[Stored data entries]
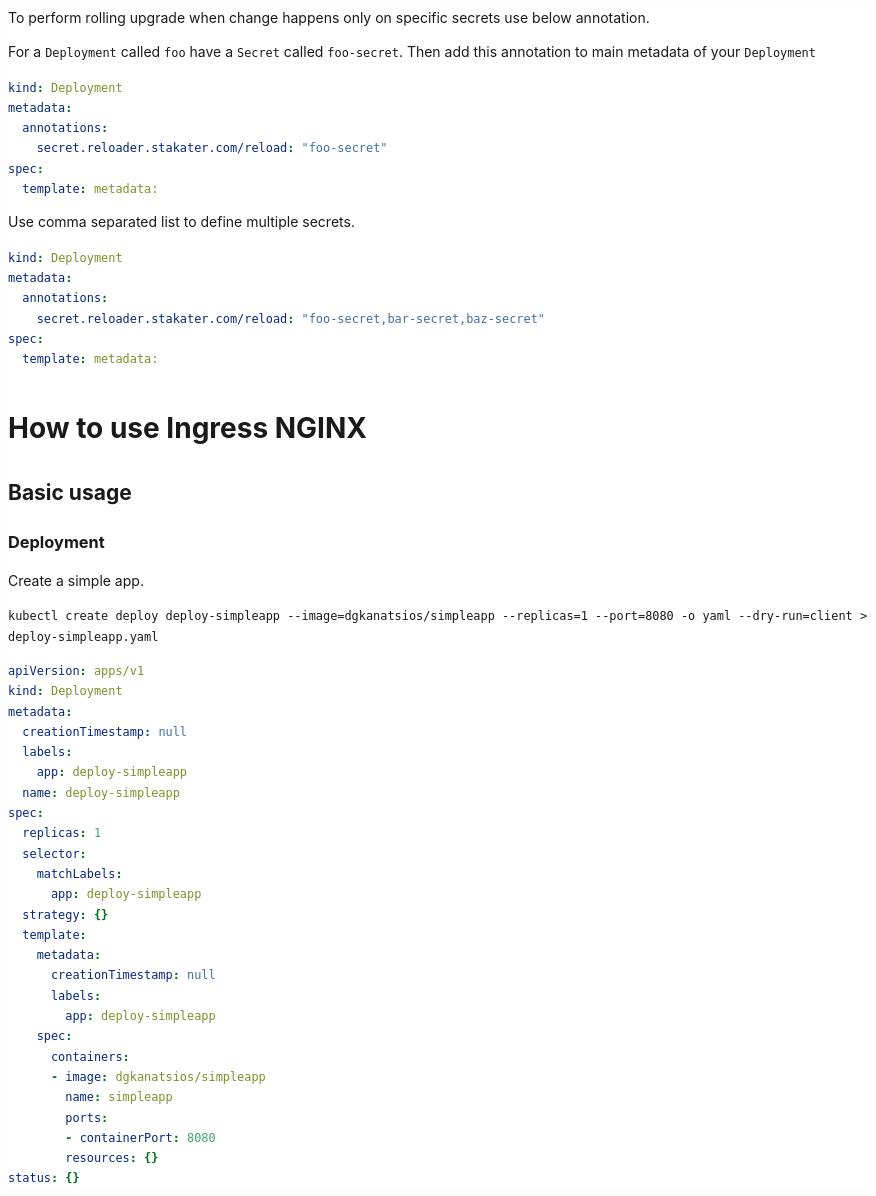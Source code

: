 To perform rolling upgrade when change happens only on specific secrets use below annotation.

For a `Deployment` called `foo` have a `Secret` called `foo-secret`. Then add this annotation to main metadata of your `Deployment`

```yaml
kind: Deployment
metadata:
  annotations:
    secret.reloader.stakater.com/reload: "foo-secret"
spec:
  template: metadata:
```

Use comma separated list to define multiple secrets.

```yaml
kind: Deployment
metadata:
  annotations:
    secret.reloader.stakater.com/reload: "foo-secret,bar-secret,baz-secret"
spec:
  template: metadata:
```
# How to use Ingress NGINX

## Basic usage

### Deployment

Create a simple app.

`kubectl create deploy deploy-simpleapp --image=dgkanatsios/simpleapp --replicas=1 --port=8080 -o yaml --dry-run=client > deploy-simpleapp.yaml`

```yaml
apiVersion: apps/v1
kind: Deployment
metadata:
  creationTimestamp: null
  labels:
    app: deploy-simpleapp
  name: deploy-simpleapp
spec:
  replicas: 1
  selector:
    matchLabels:
      app: deploy-simpleapp
  strategy: {}
  template:
    metadata:
      creationTimestamp: null
      labels:
        app: deploy-simpleapp
    spec:
      containers:
      - image: dgkanatsios/simpleapp
        name: simpleapp
        ports:
        - containerPort: 8080
        resources: {}
status: {}
```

◆ **What the task asks**:
Up to and including the line with "Create a simple app.", copy the data above from its first line. Skip pictures.

◆ **Exercise output**:
Source code

: To perform rolling upgrade when change happens only on specific secrets use below annotation.

For a `Deployment` called `foo` have a `Secret` called `foo-secret`. Then add this annotation to main metadata of your `Deployment`

```yaml
kind: Deployment
metadata:
  annotations:
    secret.reloader.stakater.com/reload: "foo-secret"
spec:
  template: metadata:
```

Use comma separated list to define multiple secrets.

```yaml
kind: Deployment
metadata:
  annotations:
    secret.reloader.stakater.com/reload: "foo-secret,bar-secret,baz-secret"
spec:
  template: metadata:
```
# How to use Ingress NGINX

## Basic usage

### Deployment

Create a simple app.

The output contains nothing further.